(Vatican Radio/Agencies) Fourteen more school girls have succeeded in escaping from
their kidnappers, the Islamic militant Boko Haram, after the group abducted 129 school
girls from their high school in Borno State this week.
Monday's mass abduction
of schoolgirls aged 15 to 18 by Boko Haram, who are fighting for a breakaway Islamic
state in northern Nigeria, shocked Africa's most populous country.
It also
underscored just how powerless Nigeria's military is at protecting civilians despite
a year-long state of emergency meant to flush the rebels out of three states in the
northeast.
The Islamists attacked Chibok school, in remote Borno state, which
had 129 girls staying in it, on Monday.
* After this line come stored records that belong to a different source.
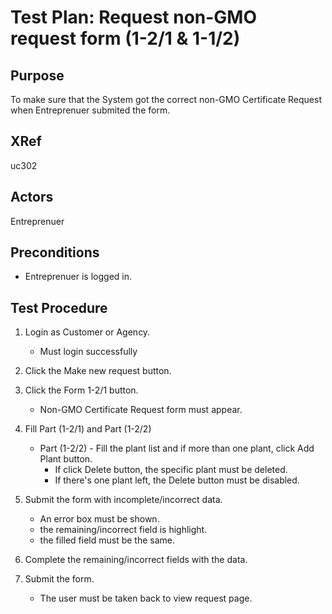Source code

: Test Plan: Request non-GMO request form (1-2/1 & 1-1/2)
=======================================================

## Purpose

To make sure that the System got the correct non-GMO Certificate Request when Entreprenuer submited the form.

## XRef

uc302

## Actors

Entreprenuer

## Preconditions

* Entreprenuer is logged in.

## Test Procedure

1. Login as Customer or Agency.
    * Must login successfully
2. Click the Make new request button.

3. Click the Form 1-2/1 button.
    * Non-GMO Certificate Request form must appear.
4. Fill Part (1-2/1) and Part (1-2/2)
    * Part (1-2/2) - Fill the plant list and if more than one plant, click Add Plant button.
        * If click Delete button, the specific plant must be deleted.
        * If there's one plant left, the Delete button must be disabled.
        
5. Submit the form with incomplete/incorrect data.
    * An error box must be shown.
    * the remaining/incorrect field is highlight.
    * the filled field must be the same.

6. Complete the remaining/incorrect fields with the data.
7. Submit the form.
    * The user must be taken back to view request page.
Most of them were abducted, although the precise
numbers were not clear.
Borno state education commissioner Inuwa Kubo said
in a statement late on Saturday that 16 students had managed to flee back home during
the night of the attack, while another 28 had escaped after being abducted. The
other 85 were still missing.
Boko Haram's five-year-old struggle is now seen
as the main security threat to Africa's leading energy producer.
Kidnapping
girls is a tactic Boko Haram, whose name means "Western education is forbidden", began
using early last year. It is eerily reminiscent of Uganda's Lord's Resistance Army,
which abducted thousands of school-aged girls across central Africa to use as forced
"wives" for their commanders.
The kidnapping occurred the same day a bomb blast,
also blamed on Boko Haram, killed 75 people on the edge of the capital Abuja, the
first attack on the capital in two years.